START Task material

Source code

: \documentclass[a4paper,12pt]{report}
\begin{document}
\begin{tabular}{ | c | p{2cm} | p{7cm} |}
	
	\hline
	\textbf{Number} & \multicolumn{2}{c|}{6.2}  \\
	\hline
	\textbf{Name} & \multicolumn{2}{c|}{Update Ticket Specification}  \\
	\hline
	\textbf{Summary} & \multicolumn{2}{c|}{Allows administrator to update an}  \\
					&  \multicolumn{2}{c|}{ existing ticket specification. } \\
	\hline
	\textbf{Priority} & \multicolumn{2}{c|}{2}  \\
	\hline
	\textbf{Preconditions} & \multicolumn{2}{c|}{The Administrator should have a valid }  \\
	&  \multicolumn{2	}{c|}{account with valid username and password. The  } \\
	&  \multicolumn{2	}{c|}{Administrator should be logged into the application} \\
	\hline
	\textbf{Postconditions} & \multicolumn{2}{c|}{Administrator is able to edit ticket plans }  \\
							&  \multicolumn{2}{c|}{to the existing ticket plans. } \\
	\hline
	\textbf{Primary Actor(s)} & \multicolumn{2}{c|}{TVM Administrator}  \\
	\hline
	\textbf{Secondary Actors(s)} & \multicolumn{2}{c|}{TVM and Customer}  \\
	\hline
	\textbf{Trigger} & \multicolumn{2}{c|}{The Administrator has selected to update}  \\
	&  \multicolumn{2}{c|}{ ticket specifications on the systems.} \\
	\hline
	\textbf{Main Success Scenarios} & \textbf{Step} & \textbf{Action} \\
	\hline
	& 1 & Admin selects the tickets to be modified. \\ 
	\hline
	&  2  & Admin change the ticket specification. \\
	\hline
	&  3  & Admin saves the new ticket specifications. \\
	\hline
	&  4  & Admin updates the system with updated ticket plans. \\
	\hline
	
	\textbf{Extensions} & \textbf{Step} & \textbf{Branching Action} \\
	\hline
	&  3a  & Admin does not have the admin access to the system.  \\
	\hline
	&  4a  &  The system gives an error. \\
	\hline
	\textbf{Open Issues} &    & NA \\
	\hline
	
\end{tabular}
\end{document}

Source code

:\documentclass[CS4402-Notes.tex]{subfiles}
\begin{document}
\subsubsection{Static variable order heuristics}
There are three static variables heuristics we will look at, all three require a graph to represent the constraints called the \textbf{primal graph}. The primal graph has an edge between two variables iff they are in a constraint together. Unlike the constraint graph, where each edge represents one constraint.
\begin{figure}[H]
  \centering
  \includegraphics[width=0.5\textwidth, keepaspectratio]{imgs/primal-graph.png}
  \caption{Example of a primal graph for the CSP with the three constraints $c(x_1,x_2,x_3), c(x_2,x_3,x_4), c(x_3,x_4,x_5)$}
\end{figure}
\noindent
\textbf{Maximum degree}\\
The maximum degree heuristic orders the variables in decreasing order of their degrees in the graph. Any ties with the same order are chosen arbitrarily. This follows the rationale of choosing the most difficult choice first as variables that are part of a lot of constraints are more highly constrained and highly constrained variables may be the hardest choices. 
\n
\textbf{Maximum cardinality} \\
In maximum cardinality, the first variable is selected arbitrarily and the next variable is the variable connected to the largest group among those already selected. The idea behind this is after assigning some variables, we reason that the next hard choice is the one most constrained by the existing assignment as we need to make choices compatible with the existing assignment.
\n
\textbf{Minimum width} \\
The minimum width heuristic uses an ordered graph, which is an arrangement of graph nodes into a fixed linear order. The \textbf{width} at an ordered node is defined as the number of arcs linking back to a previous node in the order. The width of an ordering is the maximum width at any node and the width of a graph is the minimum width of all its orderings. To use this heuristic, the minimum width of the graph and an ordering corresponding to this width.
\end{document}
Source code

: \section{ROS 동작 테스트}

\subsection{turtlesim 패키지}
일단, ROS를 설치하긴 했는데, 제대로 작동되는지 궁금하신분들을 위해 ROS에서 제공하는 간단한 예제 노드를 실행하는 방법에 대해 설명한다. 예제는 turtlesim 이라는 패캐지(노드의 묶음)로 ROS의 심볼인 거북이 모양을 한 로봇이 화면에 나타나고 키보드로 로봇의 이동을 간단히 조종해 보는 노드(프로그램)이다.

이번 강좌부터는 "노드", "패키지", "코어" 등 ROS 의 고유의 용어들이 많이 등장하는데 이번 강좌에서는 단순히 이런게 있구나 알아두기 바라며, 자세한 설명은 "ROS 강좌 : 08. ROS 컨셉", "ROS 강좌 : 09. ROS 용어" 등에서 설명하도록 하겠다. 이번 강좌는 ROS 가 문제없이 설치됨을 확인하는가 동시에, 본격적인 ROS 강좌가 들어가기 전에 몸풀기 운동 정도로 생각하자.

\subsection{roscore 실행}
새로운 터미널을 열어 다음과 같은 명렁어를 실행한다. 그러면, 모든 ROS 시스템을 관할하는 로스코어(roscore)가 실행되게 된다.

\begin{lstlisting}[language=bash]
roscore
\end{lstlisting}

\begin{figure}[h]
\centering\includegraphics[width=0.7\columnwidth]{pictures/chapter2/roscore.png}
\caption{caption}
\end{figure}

END Task material

• **Your objective**: Each entry in the data must be copied exactly.

• **Response below**:
Source code

: \documentclass[a4paper,12pt]{report}
\begin{document}
\begin{tabular}{ | c | p{2cm} | p{7cm} |}
	
	\hline
	\textbf{Number} & \multicolumn{2}{c|}{6.2}  \\
	\hline
	\textbf{Name} & \multicolumn{2}{c|}{Update Ticket Specification}  \\
	\hline
	\textbf{Summary} & \multicolumn{2}{c|}{Allows administrator to update an}  \\
					&  \multicolumn{2}{c|}{ existing ticket specification. } \\
	\hline
	\textbf{Priority} & \multicolumn{2}{c|}{2}  \\
	\hline
	\textbf{Preconditions} & \multicolumn{2}{c|}{The Administrator should have a valid }  \\
	&  \multicolumn{2	}{c|}{account with valid username and password. The  } \\
	&  \multicolumn{2	}{c|}{Administrator should be logged into the application} \\
	\hline
	\textbf{Postconditions} & \multicolumn{2}{c|}{Administrator is able to edit ticket plans }  \\
							&  \multicolumn{2}{c|}{to the existing ticket plans. } \\
	\hline
	\textbf{Primary Actor(s)} & \multicolumn{2}{c|}{TVM Administrator}  \\
	\hline
	\textbf{Secondary Actors(s)} & \multicolumn{2}{c|}{TVM and Customer}  \\
	\hline
	\textbf{Trigger} & \multicolumn{2}{c|}{The Administrator has selected to update}  \\
	&  \multicolumn{2}{c|}{ ticket specifications on the systems.} \\
	\hline
	\textbf{Main Success Scenarios} & \textbf{Step} & \textbf{Action} \\
	\hline
	& 1 & Admin selects the tickets to be modified. \\ 
	\hline
	&  2  & Admin change the ticket specification. \\
	\hline
	&  3  & Admin saves the new ticket specifications. \\
	\hline
	&  4  & Admin updates the system with updated ticket plans. \\
	\hline
	
	\textbf{Extensions} & \textbf{Step} & \textbf{Branching Action} \\
	\hline
	&  3a  & Admin does not have the admin access to the system.  \\
	\hline
	&  4a  &  The system gives an error. \\
	\hline
	\textbf{Open Issues} &    & NA \\
	\hline
	
\end{tabular}
\end{document}

Source code

:\documentclass[CS4402-Notes.tex]{subfiles}
\begin{document}
\subsubsection{Static variable order heuristics}
There are three static variables heuristics we will look at, all three require a graph to represent the constraints called the \textbf{primal graph}. The primal graph has an edge between two variables iff they are in a constraint together. Unlike the constraint graph, where each edge represents one constraint.
\begin{figure}[H]
  \centering
  \includegraphics[width=0.5\textwidth, keepaspectratio]{imgs/primal-graph.png}
  \caption{Example of a primal graph for the CSP with the three constraints $c(x_1,x_2,x_3), c(x_2,x_3,x_4), c(x_3,x_4,x_5)$}
\end{figure}
\noindent
\textbf{Maximum degree}\\
The maximum degree heuristic orders the variables in decreasing order of their degrees in the graph. Any ties with the same order are chosen arbitrarily. This follows the rationale of choosing the most difficult choice first as variables that are part of a lot of constraints are more highly constrained and highly constrained variables may be the hardest choices. 
\n
\textbf{Maximum cardinality} \\
In maximum cardinality, the first variable is selected arbitrarily and the next variable is the variable connected to the largest group among those already selected. The idea behind this is after assigning some variables, we reason that the next hard choice is the one most constrained by the existing assignment as we need to make choices compatible with the existing assignment.
\n
\textbf{Minimum width} \\
The minimum width heuristic uses an ordered graph, which is an arrangement of graph nodes into a fixed linear order. The \textbf{width} at an ordered node is defined as the number of arcs linking back to a previous node in the order. The width of an ordering is the maximum width at any node and the width of a graph is the minimum width of all its orderings. To use this heuristic, the minimum width of the graph and an ordering corresponding to this width.
\end{document}
Source code

: \section{ROS 동작 테스트}

\subsection{turtlesim 패키지}
일단, ROS를 설치하긴 했는데, 제대로 작동되는지 궁금하신분들을 위해 ROS에서 제공하는 간단한 예제 노드를 실행하는 방법에 대해 설명한다. 예제는 turtlesim 이라는 패캐지(노드의 묶음)로 ROS의 심볼인 거북이 모양을 한 로봇이 화면에 나타나고 키보드로 로봇의 이동을 간단히 조종해 보는 노드(프로그램)이다.

이번 강좌부터는 "노드", "패키지", "코어" 등 ROS 의 고유의 용어들이 많이 등장하는데 이번 강좌에서는 단순히 이런게 있구나 알아두기 바라며, 자세한 설명은 "ROS 강좌 : 08. ROS 컨셉", "ROS 강좌 : 09. ROS 용어" 등에서 설명하도록 하겠다. 이번 강좌는 ROS 가 문제없이 설치됨을 확인하는가 동시에, 본격적인 ROS 강좌가 들어가기 전에 몸풀기 운동 정도로 생각하자.

\subsection{roscore 실행}
새로운 터미널을 열어 다음과 같은 명렁어를 실행한다. 그러면, 모든 ROS 시스템을 관할하는 로스코어(roscore)가 실행되게 된다.

\begin{lstlisting}[language=bash]
roscore
\end{lstlisting}

\begin{figure}[h]
\centering\includegraphics[width=0.7\columnwidth]{pictures/chapter2/roscore.png}
\caption{caption}
\end{figure}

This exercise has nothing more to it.